Last night around seven o’clock, a car pulled in and they started taking the totem pole out of it. I was staring out the window, trying to get a good look at it, when Mom said, “Paula, get upstairs.”

I was a little upset because I never get to see it. Sometimes I look at it when I’m serving dessert but I have to be careful not to hang around in there too long. My best chance is when they are carrying it out after the meeting. Something about it is really neat. It’s about ten feet tall, painted in all different colors with a big scary face carved into the top of it.

All us girls share the same room, so we were all sitting on our beds talking, we knew the meeting had started because we heard them all say, “How.” That’s how they start and end their meetings. Last night none of us girls felt like sitting in our room all dressed up. Little House on a Prairie was continued from the week before and we were missing it. The meeting seemed to be lasting forever. Then Angela said, “I know. Why don’t we write a note to Mom and drop it down the stairs?” So, we wrote a note on a tiny piece of paper that said, Mom, can we come down now? Then we dropped it down the stairs and it landed right on the bottom step. I don’t know what Mom was doing in the kitchen but she did not see the little piece of paper float down the stairwell. Lisa was peeking between the rungs in the banister to see what Mom’s answer would be when one of the men from the meeting came out of the living room. He walked right over to the stairs, bent down and picked up the note. Then he read it! He took it out into the kitchen, handed it to Mom and said, “I think this is for you.”

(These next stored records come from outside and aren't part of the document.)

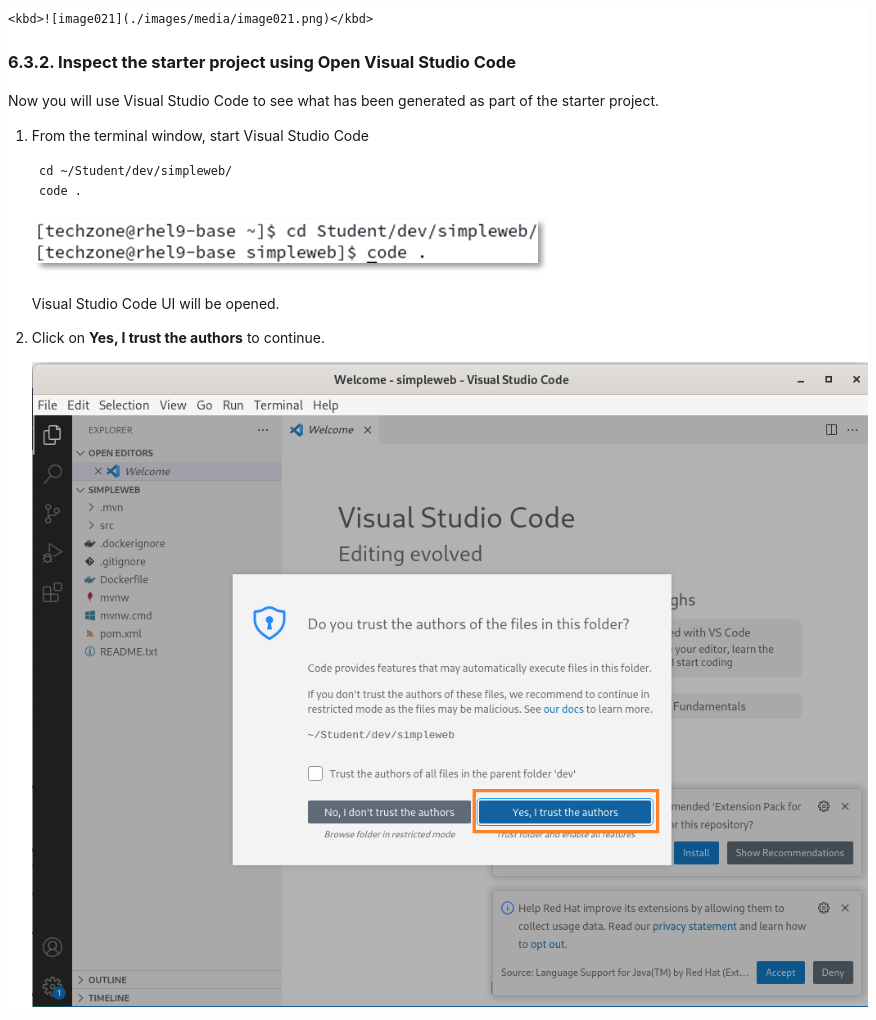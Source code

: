     <kbd>![image021](./images/media/image021.png)</kbd>

### 6.3.2. Inspect the starter project using Open Visual Studio Code

Now you will use Visual Studio Code to see what has been generated as part of the starter project.

1. From the terminal window, start Visual Studio Code

        cd ~/Student/dev/simpleweb/
        code .

    <kbd>![image022](./images/media/image022.png)</kbd>

    Visual Studio Code UI will be opened.

2. Click on **Yes, I trust the authors** to continue.

    <kbd>![image023](./images/media/image023.png)</kbd>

We were laughing so hard that we had to slam the bedroom door and smother our faces in our pillows. Then this man came upstairs to use the bathroom, so we were laughing even harder. After he went downstairs, Lisa went out and peeked between the banisters again. This time Mom was standing there shaking her head, ‘no.’ A few minutes later, Ted came upstairs and told us that we could come down and serve the desserts. “Mom seems mad about something,” he said. “What did you guys do?”

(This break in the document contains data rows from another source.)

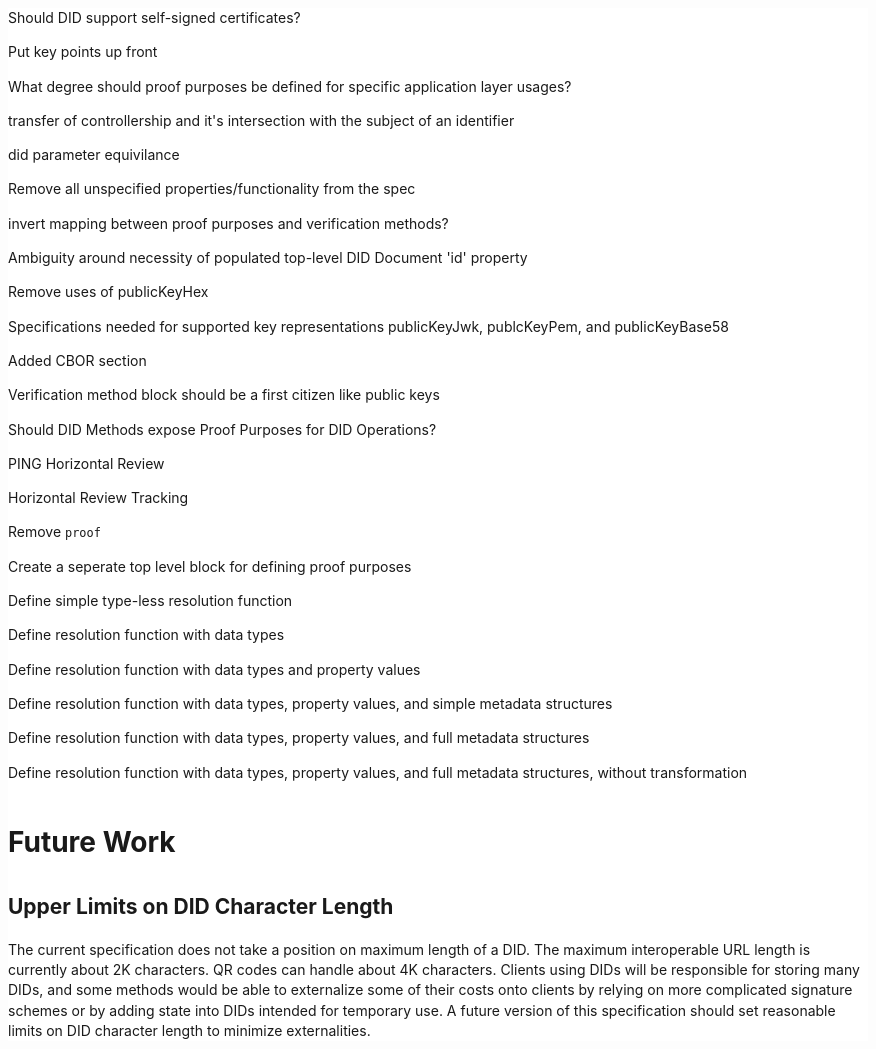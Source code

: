 Should DID support self-signed certificates?

Put key points up front

What degree should proof purposes be defined for specific application layer
usages?

transfer of controllership and it's intersection with the subject of an
identifier

did parameter equivilance

Remove all unspecified properties/functionality from the spec

invert mapping between proof purposes and verification methods?

Ambiguity around necessity of populated top-level DID Document 'id' property

Remove uses of publicKeyHex

Specifications needed for supported key representations publicKeyJwk,
publcKeyPem, and publicKeyBase58

Added CBOR section

Verification method block should be a first citizen like public keys

Should DID Methods expose Proof Purposes for DID Operations?

PING Horizontal Review

Horizontal Review Tracking

Remove `proof`

Create a seperate top level block for defining proof purposes

Define simple type-less resolution function

Define resolution function with data types

Define resolution function with data types and property values

Define resolution function with data types, property values, and simple
metadata structures

Define resolution function with data types, property values, and full metadata
structures

Define resolution function with data types, property values, and full metadata
structures, without transformation

#  Future Work

##  Upper Limits on DID Character Length

The current specification does not take a position on maximum length of a DID.
The maximum interoperable URL length is currently about 2K characters. QR
codes can handle about 4K characters. Clients using DIDs will be responsible
for storing many DIDs, and some methods would be able to externalize some of
their costs onto clients by relying on more complicated signature schemes or
by adding state into DIDs intended for temporary use. A future version of this
specification should set reasonable limits on DID character length to minimize
externalities.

We told him but he didn’t think it was too funny. We went downstairs giggling but stopped quick when we saw Mom’s face. We were all a little surprised at Mom’s reaction because we were really sick of being sent to our room like dogs and we thought maybe she’d understand.

After everyone left, Mom said to us, “You girls know you shouldn’t have done that.”

“But why, Mom?” We asked, because we really didn’t understand.

“Because there are simply no women allowed at these meetings. You know that.”